▸ ACTIVITY
Everything from the line containing "Add or update" through the line containing "from grpc server" in the listing below should be copied exactly, and nothing more.
★ ★ ★ ★
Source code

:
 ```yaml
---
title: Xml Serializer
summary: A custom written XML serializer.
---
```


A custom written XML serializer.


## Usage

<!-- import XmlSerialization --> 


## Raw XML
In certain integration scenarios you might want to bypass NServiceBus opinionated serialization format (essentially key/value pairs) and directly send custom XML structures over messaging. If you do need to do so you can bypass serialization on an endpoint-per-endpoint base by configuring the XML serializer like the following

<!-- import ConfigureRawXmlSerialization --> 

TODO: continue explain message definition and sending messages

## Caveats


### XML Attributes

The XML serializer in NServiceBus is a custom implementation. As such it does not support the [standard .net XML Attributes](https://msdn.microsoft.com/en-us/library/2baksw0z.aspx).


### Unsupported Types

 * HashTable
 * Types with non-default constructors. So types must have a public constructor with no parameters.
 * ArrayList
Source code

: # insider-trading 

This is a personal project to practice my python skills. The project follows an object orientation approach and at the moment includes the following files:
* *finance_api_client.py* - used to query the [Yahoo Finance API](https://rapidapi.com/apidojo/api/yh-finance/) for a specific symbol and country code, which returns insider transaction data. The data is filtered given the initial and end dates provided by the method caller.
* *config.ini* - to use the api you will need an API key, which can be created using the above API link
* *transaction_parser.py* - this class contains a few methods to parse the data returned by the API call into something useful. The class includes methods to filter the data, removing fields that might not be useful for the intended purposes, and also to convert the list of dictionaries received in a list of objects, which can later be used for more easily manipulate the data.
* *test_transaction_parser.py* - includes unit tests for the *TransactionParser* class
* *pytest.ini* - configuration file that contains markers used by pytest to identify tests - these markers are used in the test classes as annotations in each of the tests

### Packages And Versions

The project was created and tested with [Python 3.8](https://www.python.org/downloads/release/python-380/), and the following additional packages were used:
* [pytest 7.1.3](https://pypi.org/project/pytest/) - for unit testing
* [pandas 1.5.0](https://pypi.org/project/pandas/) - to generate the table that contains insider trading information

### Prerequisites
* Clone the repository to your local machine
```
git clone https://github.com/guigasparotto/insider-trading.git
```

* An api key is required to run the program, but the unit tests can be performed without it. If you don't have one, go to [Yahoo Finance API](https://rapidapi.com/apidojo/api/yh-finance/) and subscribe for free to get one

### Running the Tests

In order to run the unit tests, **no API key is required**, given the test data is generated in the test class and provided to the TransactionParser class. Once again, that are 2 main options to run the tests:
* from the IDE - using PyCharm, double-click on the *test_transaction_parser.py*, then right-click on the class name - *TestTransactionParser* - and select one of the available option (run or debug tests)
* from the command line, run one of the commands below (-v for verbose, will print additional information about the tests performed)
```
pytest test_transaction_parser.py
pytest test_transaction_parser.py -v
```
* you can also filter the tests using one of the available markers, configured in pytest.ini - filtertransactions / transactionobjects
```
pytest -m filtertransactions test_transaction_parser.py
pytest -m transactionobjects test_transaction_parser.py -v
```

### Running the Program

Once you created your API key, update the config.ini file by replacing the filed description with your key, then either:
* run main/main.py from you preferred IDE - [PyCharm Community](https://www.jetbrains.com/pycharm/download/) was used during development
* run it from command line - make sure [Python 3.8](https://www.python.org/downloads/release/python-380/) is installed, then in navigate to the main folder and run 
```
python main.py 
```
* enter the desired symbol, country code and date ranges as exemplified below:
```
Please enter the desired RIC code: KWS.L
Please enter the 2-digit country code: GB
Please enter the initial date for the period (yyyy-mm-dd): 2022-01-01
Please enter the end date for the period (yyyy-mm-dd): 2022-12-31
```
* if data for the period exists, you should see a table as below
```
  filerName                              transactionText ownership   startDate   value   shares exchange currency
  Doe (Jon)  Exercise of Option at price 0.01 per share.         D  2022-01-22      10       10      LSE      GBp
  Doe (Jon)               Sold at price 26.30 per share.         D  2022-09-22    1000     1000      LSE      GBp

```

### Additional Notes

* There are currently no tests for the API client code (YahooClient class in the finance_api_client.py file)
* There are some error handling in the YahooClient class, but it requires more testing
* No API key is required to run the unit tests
★ ★ ★ ★
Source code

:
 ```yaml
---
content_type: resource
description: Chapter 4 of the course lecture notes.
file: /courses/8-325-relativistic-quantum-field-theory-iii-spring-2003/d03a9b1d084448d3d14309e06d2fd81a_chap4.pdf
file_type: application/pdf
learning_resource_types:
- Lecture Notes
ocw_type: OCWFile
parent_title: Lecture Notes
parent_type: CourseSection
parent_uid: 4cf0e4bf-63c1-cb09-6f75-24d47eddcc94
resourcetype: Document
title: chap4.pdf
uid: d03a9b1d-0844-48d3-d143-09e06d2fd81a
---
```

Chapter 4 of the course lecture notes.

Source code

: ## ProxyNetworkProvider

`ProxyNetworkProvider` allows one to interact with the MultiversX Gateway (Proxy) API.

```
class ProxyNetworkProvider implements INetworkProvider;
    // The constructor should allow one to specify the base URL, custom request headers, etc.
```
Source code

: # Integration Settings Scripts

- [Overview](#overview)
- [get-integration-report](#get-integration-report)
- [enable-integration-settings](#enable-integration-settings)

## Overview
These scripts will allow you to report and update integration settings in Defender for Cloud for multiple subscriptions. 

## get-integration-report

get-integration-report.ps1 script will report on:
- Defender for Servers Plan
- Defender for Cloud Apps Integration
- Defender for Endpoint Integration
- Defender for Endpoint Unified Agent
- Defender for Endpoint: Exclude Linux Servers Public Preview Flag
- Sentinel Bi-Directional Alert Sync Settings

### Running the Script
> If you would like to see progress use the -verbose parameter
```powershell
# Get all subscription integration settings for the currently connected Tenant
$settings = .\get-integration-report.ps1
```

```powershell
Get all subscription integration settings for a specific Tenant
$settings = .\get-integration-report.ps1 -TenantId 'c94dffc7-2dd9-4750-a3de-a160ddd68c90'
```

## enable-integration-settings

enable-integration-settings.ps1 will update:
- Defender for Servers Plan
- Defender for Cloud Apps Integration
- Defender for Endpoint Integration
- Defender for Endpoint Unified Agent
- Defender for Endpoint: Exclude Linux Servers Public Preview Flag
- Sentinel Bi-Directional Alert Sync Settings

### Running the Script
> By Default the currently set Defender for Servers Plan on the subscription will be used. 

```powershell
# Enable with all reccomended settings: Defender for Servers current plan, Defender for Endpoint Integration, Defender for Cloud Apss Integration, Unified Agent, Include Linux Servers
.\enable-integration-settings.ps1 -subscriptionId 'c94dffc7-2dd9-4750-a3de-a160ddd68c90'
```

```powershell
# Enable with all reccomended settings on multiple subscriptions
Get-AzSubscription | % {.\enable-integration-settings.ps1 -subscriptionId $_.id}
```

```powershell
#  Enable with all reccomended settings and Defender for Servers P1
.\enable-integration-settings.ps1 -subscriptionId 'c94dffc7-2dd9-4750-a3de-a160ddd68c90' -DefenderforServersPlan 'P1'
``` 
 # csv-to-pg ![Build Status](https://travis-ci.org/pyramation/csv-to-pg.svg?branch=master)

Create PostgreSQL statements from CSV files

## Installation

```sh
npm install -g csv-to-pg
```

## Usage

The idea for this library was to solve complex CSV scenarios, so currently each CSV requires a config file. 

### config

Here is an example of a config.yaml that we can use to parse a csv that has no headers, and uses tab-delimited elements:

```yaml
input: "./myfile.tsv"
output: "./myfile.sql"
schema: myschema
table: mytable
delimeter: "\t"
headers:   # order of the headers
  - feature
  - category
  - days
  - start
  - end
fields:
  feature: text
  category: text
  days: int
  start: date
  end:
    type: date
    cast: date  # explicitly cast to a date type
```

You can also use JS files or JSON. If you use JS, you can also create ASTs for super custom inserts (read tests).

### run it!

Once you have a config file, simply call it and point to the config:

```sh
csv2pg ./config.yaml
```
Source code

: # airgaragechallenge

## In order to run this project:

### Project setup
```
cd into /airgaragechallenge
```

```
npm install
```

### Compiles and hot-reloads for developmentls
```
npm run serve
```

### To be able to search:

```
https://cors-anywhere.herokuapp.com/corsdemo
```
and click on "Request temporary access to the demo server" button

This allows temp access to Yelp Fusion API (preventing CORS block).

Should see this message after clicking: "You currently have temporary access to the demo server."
★ ★ ★ ★
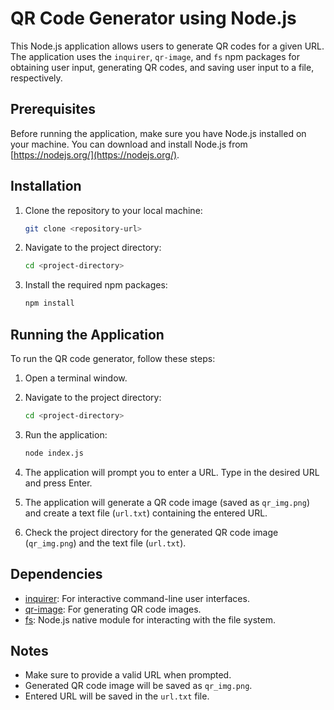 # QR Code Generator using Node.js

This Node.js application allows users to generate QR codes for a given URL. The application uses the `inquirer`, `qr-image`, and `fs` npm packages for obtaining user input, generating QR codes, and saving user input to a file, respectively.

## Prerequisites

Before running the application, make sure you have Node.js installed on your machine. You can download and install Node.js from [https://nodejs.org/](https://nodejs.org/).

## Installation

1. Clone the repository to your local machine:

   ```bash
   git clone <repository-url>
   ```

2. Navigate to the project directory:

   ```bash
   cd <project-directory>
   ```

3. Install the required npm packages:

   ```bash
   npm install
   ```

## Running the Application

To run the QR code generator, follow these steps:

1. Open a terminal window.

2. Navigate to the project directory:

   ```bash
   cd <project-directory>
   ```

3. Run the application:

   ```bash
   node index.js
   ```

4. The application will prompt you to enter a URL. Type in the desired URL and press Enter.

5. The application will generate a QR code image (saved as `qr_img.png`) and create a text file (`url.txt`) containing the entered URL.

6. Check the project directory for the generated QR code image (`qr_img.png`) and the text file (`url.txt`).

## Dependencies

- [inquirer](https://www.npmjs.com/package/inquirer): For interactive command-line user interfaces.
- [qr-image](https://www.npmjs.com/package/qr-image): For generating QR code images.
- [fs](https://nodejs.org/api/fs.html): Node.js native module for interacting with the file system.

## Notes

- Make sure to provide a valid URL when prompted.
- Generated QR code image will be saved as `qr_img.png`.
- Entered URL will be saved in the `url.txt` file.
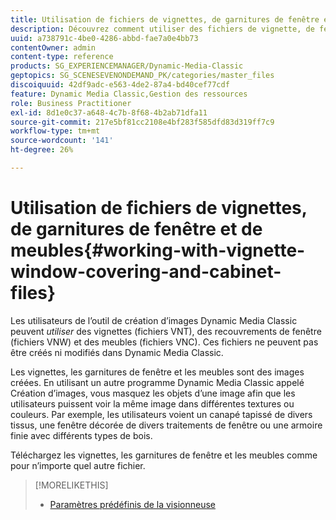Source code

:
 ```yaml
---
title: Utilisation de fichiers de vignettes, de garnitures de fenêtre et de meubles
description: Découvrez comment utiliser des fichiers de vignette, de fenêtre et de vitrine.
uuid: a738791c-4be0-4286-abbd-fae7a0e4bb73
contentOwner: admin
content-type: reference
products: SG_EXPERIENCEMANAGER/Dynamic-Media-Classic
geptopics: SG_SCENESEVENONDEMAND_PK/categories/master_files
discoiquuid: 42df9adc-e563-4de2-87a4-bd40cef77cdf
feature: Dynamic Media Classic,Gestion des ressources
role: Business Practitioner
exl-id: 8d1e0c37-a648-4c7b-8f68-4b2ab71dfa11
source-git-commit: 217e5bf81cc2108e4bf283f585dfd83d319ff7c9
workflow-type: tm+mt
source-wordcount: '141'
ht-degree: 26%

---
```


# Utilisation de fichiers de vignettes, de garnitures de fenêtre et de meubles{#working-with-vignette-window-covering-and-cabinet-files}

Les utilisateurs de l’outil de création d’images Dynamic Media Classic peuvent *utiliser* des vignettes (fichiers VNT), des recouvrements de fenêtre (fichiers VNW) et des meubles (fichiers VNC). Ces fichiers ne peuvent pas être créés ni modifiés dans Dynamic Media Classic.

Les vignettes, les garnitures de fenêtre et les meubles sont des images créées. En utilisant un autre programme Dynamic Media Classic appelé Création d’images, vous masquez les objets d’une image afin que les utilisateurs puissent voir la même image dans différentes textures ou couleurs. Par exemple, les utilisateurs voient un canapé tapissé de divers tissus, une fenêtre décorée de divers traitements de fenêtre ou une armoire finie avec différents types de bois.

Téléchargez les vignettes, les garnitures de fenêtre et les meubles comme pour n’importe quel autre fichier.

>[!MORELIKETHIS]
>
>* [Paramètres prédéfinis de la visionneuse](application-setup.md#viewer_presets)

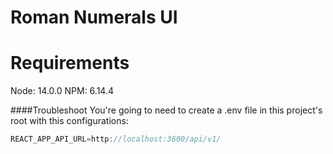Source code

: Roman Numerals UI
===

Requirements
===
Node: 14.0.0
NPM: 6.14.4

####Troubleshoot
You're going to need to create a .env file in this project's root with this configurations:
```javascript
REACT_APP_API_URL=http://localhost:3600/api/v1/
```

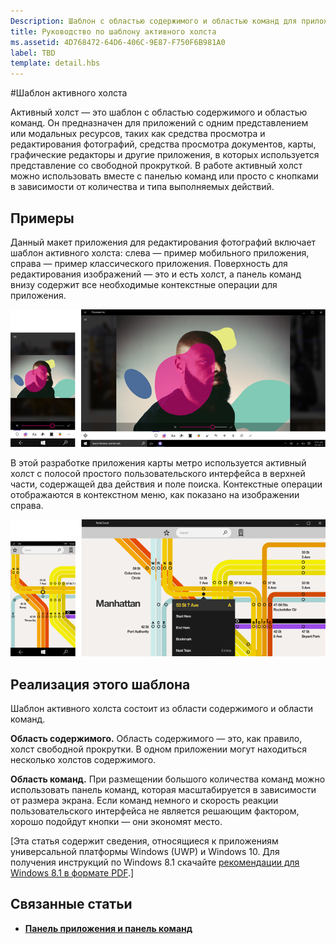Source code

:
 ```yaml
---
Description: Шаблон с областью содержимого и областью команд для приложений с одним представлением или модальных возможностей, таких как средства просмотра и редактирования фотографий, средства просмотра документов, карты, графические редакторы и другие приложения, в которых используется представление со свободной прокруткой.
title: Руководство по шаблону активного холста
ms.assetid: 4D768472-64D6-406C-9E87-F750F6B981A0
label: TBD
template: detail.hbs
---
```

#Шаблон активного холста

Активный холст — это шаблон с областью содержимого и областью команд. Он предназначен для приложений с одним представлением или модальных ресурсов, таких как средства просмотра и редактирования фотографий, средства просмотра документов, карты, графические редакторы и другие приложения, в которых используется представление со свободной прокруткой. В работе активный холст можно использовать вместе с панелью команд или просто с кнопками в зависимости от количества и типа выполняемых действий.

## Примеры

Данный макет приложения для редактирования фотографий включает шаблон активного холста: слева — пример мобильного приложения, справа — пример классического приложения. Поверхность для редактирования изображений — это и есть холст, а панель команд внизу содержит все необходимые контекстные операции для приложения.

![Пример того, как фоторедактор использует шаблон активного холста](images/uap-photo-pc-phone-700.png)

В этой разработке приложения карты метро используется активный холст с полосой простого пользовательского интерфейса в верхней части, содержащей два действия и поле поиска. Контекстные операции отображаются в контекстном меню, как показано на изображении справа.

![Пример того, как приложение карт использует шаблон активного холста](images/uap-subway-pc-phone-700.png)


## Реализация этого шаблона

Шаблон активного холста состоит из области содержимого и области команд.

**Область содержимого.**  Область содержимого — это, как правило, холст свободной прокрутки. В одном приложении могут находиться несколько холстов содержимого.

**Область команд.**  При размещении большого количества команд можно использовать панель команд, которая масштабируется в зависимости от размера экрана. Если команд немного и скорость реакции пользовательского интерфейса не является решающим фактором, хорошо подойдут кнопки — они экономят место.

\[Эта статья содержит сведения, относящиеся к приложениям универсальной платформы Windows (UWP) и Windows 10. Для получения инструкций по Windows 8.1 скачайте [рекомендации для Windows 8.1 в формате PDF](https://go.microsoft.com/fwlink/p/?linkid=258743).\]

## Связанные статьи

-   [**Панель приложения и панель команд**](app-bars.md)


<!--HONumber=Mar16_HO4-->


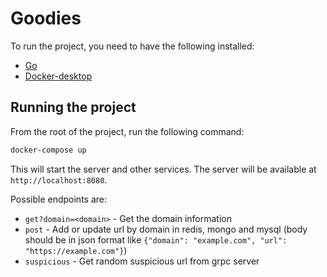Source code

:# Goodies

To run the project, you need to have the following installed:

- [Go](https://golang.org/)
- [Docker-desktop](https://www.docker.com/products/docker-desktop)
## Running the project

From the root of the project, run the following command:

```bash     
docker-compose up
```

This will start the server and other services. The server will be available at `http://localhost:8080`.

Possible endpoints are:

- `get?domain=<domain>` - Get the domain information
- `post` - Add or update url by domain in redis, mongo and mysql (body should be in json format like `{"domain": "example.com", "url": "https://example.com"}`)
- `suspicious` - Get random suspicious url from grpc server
★ ★ ★ ★
▸ ANSWER BOX
- `post` - Add or update url by domain in redis, mongo and mysql (body should be in json format like `{"domain": "example.com", "url": "https://example.com"}`)
- `suspicious` - Get random suspicious url from grpc server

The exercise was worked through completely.